The Federal Reserve’s (Fed) single-minded commitment to fighting inflation has been communicated so many times and in so many ways that the execution of monetary policy almost seems to be—dare I say—on “autopilot.” Whenever the markets seem to doubt their commitment, Chair Jerome Powell and other Fed officials quickly reinforce the message through their communications apparatus, including speeches, the Statement of Economic Projections, and media signaling.

We all should remember what happened the last time the Fed suggested that the future course of policy was predetermined: After Powell’s infamous reference to the Fed balance sheet reduction being on “autopilot” in a December 2018 press conference, stocks collapsed and the Fed was forced to backtrack from the statement, which marked the start of a policy pivot.


Scott Minerd joins CNBC to discuss opportunities for investors in a market beset by policy and economic challenges.

Some Fed policymakers seem to have learned their lesson from December 2018, which is why they are quick to invoke data dependency as a disclaimer to their messaging.
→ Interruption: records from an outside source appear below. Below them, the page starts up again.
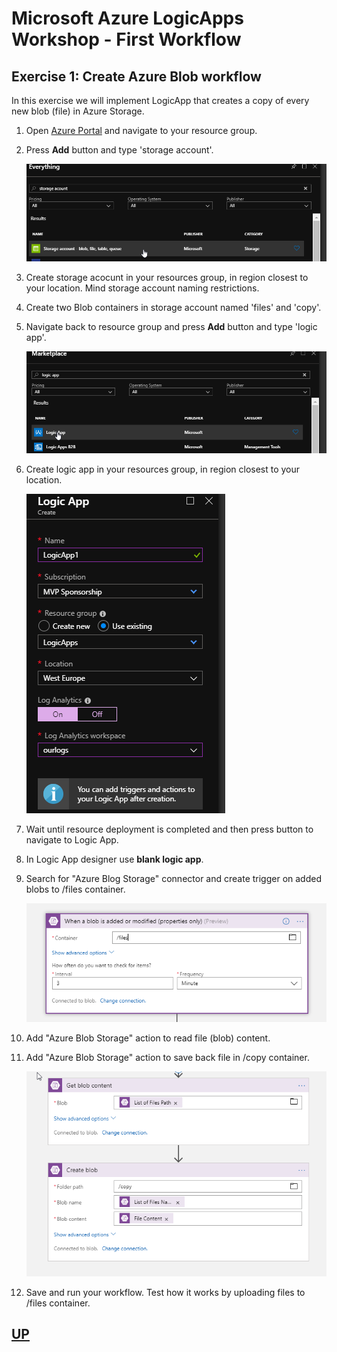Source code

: # Microsoft Azure LogicApps Workshop - First Workflow

## Exercise 1: Create Azure Blob workflow

In this exercise we will implement LogicApp that creates a copy of every new blob (file) in Azure Storage.

1. Open [Azure Portal](https://portal.azure.com) and navigate to your resource group.
2. Press **Add** button and type 'storage account'.
   
   ![Storage](_img/Storage.png)

3. Create storage acocunt in your resources group, in region closest to your location. Mind storage account naming restrictions.
4. Create two Blob containers in storage account named 'files' and 'copy'.
5. Navigate back to resource group and press **Add** button and type 'logic app'.
   
   ![Create](_img/Create.png)

6. Create logic app in your resources group, in region closest to your location.
   
   ![New](_img/New.png)

7. Wait until resource deployment is completed and then press button to navigate to Logic App.
8. In Logic App designer use **blank logic app**. 
9.  Search for "Azure Blog Storage" connector and create trigger on added blobs to /files container.
    
    ![BlobTrigger](_img/BlobTrigger.png)

10. Add "Azure Blob Storage" action to read file (blob) content.
11. Add "Azure Blob Storage" action to save back file in /copy container.
    
    ![BlobActions](_img/BlobActions.png)

12. Save and run your workflow. Test how it works by uploading files to /files container.

## [UP](./../README.md)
Fed Governor Lael Brainard demonstrated a prime example of this when she said in a Sept. 30 speech, “Monetary policy will need to be restrictive for some time to have confidence that inflation is moving back to target. For these reasons, we are committed to avoiding pulling back prematurely.” Two sentences later she added that the Fed will proceed “in a data-dependent manner."

While this caveat suggests that Brainard and her colleagues will be watching the inflation and employment data for direction, financial stability and market functioning should also be on the Fed’s radar. As I have stated before, the Fed will keep hiking until something breaks, and clearly the cracks are forming.